OTTAWA, ONTARIO, THIS 1ST DAY OF MARCH, 1999.

PRESENT: THE HONOURABLE MR. JUSTICE CULLEN

BETWEEN:

     MINISTER OF CITIZENSHIP AND IMMIGRATION

     Appellant

     - and -

     CHUNG SHUN PAUL HO

     Respondent

     REASONS FOR ORDER AND ORDER

CULLEN J.:

INTRODUCTION

[1]      This is an appeal under subsection 14(5) of the Citizenship Act and section 21 of the Federal Court Act, brought on behalf of the Minister of Citizenship and Immigration, from the decision of Citizenship Judge R.W. Meagher, dated May 16, 1996, wherein the Judge approved the application of the respondent for a grant of citizenship under subsection 5(1) of the Citizenship Act.

THE FACTS

[2]      There is no real dispute on the facts, and with a few deletion and add ons the background to this application is summarized in the Appellant"s Memorandum of Argument:

             ...             
             2. By his decision of May 16, 1996, the Citizenship Court Judge decided that the respondent had met the residence requirement of s. 5(1)(c) of the Citizenship Act, ...             
             ...             
             3. For the purpose of these submissions, counsel for the appellant relies on the material contained in the copy of the Citizenship Judge"s complete file, received pursuant to Rule 903 of the Federal Court Rules .             
             4. The appellant submits the following evidence was before the Citizenship Judge:             
                  a) The respondent was born in Hong Kong on April 21, 1961.             
                  b) He received a Master of Business Administration degree and Master of Science degree in Accountancy and Taxation for the University of Houston, Texas, United States of America.

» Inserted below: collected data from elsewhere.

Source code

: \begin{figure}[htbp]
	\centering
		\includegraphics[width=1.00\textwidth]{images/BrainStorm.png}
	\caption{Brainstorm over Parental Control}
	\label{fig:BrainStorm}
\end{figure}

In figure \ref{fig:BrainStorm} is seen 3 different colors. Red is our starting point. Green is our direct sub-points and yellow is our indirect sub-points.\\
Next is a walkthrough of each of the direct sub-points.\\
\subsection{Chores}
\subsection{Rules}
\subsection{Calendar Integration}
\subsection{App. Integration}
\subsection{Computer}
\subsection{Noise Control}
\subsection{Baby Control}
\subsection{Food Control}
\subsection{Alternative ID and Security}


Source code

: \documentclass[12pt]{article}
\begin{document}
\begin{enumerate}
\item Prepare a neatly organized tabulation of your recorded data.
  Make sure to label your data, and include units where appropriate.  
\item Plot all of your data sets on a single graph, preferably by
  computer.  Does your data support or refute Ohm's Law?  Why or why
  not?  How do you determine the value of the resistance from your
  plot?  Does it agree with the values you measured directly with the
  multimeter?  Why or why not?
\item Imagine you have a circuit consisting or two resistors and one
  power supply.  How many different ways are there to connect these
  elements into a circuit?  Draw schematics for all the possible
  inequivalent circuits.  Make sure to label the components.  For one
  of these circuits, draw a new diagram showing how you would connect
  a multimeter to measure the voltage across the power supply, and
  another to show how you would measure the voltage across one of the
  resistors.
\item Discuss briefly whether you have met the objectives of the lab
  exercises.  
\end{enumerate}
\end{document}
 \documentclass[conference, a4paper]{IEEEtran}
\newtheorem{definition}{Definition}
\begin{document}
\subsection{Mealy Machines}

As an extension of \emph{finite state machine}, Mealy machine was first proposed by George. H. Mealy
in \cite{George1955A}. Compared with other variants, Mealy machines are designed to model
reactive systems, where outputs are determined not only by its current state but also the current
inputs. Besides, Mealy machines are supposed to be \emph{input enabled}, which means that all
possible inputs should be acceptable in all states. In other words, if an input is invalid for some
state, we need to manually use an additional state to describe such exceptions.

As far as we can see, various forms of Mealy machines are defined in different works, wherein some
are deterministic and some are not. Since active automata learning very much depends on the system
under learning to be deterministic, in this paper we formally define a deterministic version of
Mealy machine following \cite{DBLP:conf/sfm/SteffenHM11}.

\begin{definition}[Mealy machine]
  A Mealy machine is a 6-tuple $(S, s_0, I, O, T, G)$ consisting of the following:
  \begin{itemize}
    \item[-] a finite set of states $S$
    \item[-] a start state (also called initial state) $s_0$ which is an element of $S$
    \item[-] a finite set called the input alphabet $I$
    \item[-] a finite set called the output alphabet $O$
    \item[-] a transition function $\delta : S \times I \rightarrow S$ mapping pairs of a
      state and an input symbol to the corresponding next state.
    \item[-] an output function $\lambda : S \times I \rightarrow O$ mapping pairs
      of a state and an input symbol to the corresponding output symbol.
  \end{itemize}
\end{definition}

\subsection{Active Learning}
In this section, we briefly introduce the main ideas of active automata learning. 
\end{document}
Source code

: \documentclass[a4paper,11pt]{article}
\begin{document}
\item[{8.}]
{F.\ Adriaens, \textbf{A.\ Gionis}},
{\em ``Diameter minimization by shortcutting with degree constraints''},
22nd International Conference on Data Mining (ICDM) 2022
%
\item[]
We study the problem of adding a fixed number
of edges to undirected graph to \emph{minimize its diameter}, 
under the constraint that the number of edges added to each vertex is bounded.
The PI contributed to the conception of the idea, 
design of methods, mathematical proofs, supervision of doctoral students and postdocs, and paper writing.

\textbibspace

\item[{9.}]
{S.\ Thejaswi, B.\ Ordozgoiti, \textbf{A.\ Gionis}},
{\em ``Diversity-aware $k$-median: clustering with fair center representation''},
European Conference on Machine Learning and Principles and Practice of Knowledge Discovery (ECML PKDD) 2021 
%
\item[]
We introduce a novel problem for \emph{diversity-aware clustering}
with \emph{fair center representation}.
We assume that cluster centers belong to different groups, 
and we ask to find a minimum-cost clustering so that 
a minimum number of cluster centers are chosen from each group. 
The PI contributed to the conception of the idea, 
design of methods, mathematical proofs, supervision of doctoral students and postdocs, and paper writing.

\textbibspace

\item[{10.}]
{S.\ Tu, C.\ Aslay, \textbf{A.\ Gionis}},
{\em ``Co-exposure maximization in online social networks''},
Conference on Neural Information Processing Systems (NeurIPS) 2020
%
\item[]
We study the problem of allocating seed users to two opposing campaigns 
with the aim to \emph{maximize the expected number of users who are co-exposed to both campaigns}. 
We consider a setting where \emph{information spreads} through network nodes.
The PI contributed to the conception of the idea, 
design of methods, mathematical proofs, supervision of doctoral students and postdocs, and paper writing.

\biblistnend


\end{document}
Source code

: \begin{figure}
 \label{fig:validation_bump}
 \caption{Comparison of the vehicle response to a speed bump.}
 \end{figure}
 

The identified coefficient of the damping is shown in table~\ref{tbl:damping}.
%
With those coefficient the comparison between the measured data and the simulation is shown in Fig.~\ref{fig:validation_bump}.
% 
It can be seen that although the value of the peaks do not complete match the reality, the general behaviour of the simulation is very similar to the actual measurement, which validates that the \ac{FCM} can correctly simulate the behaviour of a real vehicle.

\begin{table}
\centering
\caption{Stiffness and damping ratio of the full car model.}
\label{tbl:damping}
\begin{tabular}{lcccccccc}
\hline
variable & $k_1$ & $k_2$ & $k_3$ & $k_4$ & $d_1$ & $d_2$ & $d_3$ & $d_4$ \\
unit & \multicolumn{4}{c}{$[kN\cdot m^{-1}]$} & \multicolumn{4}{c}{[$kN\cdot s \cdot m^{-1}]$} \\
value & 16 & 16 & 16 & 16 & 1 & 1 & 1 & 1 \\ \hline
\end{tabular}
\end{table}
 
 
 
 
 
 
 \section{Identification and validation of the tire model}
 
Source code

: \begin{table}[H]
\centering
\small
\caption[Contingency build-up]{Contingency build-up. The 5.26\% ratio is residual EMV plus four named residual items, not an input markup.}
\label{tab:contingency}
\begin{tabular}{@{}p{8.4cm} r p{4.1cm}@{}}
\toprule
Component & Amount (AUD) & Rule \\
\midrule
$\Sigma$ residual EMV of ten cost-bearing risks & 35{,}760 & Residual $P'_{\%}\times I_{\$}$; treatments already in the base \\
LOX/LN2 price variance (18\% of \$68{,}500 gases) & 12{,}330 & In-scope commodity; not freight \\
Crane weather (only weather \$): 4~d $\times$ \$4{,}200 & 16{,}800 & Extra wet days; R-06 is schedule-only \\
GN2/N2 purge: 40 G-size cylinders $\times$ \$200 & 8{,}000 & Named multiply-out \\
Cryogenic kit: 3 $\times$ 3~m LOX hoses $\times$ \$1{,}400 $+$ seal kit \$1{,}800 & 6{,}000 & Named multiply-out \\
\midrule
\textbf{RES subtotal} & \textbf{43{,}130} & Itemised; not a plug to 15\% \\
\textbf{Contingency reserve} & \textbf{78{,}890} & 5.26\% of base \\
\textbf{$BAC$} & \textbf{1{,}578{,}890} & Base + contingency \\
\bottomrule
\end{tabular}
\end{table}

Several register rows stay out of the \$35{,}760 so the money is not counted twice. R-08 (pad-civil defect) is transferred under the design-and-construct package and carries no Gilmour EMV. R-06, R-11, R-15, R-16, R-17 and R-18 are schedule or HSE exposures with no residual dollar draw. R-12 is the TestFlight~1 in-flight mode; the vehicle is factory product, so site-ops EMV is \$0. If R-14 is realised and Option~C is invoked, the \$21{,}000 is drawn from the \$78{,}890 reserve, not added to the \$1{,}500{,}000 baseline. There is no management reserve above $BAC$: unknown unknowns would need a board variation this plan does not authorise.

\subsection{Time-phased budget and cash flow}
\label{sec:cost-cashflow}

He was also a certified public accountant of the United States, a member of the American Institute of certified Public Accountants, and a member of the Hong Kong Society of Accountants.             
                  c) On October 31, 1990 he entered Canada alone and acquired landed immigrant status.             
                  d) At the time of his entry into Canada, the respondent was employed by Coopers and Lybrand of Hong Kong, certified public accountants. The Hong Kong office was a member of Coopers and Lybrand International, a limited liability association incorporated in Switzerland. He had been working in Hong Kong for Coopers and Lybrand from 1988. As of 1993, he was the manager of the U.S. Tax Division, engaged in U.S. tax planning and foreign investments.             
                  e) On August 14, 1995, he completed an adult application for Canadian citizenship, which was received by Citizenship Court in North York on September 7, 1995.             
                  f) During the four years preceding the signing of his application of citizenship, the respondent was only physically present in Canada for 66 days. From August of 1991 until August of 1995, he spent 1394 day in Hong Kong for personal and business reasons. During this period of time, he was frequently outside of Canada for lengthy periods of time. He was in Canada only on 8 occasions, for at most 10 days at any one time. He signed his application for citizenship 6 days after his return to Canada from his most recent trip to Hong Kong.             
                  g) Between August of 1991 and August of 1995, the respondent was absent from Canada: between 91-08-08 to 91-08-30 for 22 days; between 91-09-10 to 92-02-21 for 164 days; between 92-02-27 to 93-01-18 for 326 days; between 93-01-26 to 93-09-11 for 228 days; between 93-09-21 to 93-11-12 for 52 days; between 93-11-21 to 94-04-22 for 152 days; between 94-04-27 to 95-10-27 for 183 days; between 94-11-06 to 95-022 20(sic) for 106 days; between 95-02-28 to 95-08-08 for 161 days.             
                  h) At the time he signed his application for citizenship, the respondent"s parents and siblings had status in Canada. However, pursuant to the degree issued by the Government of Hong Kong, the respondent was divorced from his non-resident wife.             
                  i) In support of his application, an unsigned and undated residency questionnaire was completed on the respondent"s behalf. Other various documents were also submitted on his behalf including, Federal and British Columbia individual income tax returns, real estate documents, non-resident business licenses, bank statements, drivers licenses, health, social insurance, library and visa cards obtained in Canada.             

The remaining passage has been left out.